Workshops

We are pleased to announce that three workshops and one tutorial will take place at the HP campus, Fort Collins, Colorado, in Building 3, on Tuesday, 16 September, 2014. This year, each workshop/tutorial will take up the full day. Please enter Building 3 Lobby (best entrance to the facilities is from Harmony Road) and proceed to your event.

The workshops are:

DChanges 2014 - Document Changes: Modeling, Detection, Storage and Visualization
Organizers: Gioele Barabucci, Uwe M. Borghoff, Angelo Di Iorio, Sonja Maier, Ethan Munson

The goal of DChanges is to share ideas, common issues and principles about models and algorithms for change tracking and detection, versioning and collaborative editing. We want to look at these topics from different perspectives and want to identify the most common issues and the peculiarities of each domain and each approach.

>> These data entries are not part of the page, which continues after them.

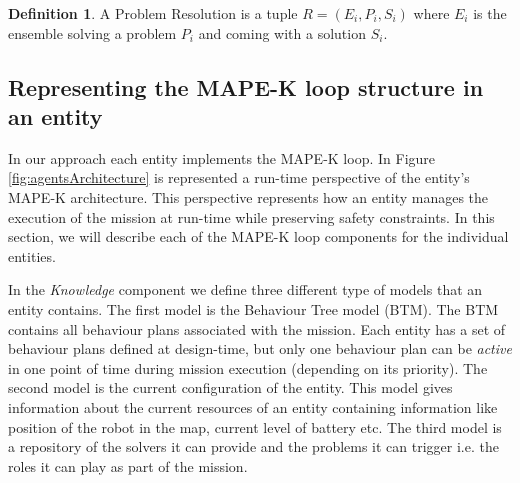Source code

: \documentclass[journal]{IEEEtran}
\theoremstyle{definition}
\newtheorem{definition}{Definition}
\newcommand\ivano[1]{\nb{Ivano}{#1}}
\begin{document}
\begin{definition}
A Problem Resolution is a tuple $R=(E_i, P_i, S_i)$ where $E_i$ is the ensemble  solving a problem $P_i$ and coming with a solution $S_i$.
\end{definition}

\subsection{Representing the MAPE-K loop structure in an entity}


In our approach each entity implements the
MAPE-K loop. 
In Figure \ref{fig:agentsArchitecture} is represented a run-time perspective of the entity's MAPE-K architecture. This perspective represents how an entity manages the execution of the mission at run-time while preserving safety constraints.
In this section, we will describe each of the MAPE-K loop components for the individual entities. 

In the \textit{Knowledge} component we define three different type of models that an entity contains. The first model is the Behaviour Tree model (BTM). The BTM contains all behaviour plans associated with the mission. Each entity has a set of behaviour plans defined at design-time, but only one behaviour plan can be \textit{active} in one point of time during mission execution (depending on its priority).
The second model is the current configuration of the entity. This model gives information about the current resources of an entity containing information like position of the robot in the map, current level of battery etc.
The third model is a repository of the solvers it can provide and the problems it can trigger i.e. the roles it can play as part of the mission.
\end{document}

This edition in particular will be focused on interpretation, visualisation, processing and exploitation of changes. One of last edition's outcomes was that we identified the need for novel interfaces to better understand and exploit detected changes. Several issues were pointed out as still unsolved: interfaces do not scale when dealing with many changes, changes at different levels of abstraction are often not sufficiently taken into account, detection and visualisation are often inter-mixed, logs are often detailed but underexploited, and versioning techniques are not very well suited for non-technical people. Contributions on related topics (diff and merging algorithms, change tracking, applications to other domains) and from related areas (e.g., software engineering, collaboration, or ontology management) are also welcome.

Further information is available on the workshop website.



SemADoc: Semantic Analysis of Documents
Organizers: Carlotta Domeniconi, Evangelos Milios

A large number of document management problems would benefit from having the semantics of documents explicitly represented. However, manually assigning semantic descriptions to documents is labour intensive and error prone. At the same time, the manual generation of domain specific taxonomies is not only labour intensive, but it also needs to be repeated often as the domains themselves and their key concepts shift with time.

In this workshop we will focus on document content analysis and semantic enrichment to generate a layer of semantic description of documents that is useful for document management tasks, such as semantic information retrieval, conceptual organization and clustering of document collections for sense making, semantic expert profiling, and document recommender systems.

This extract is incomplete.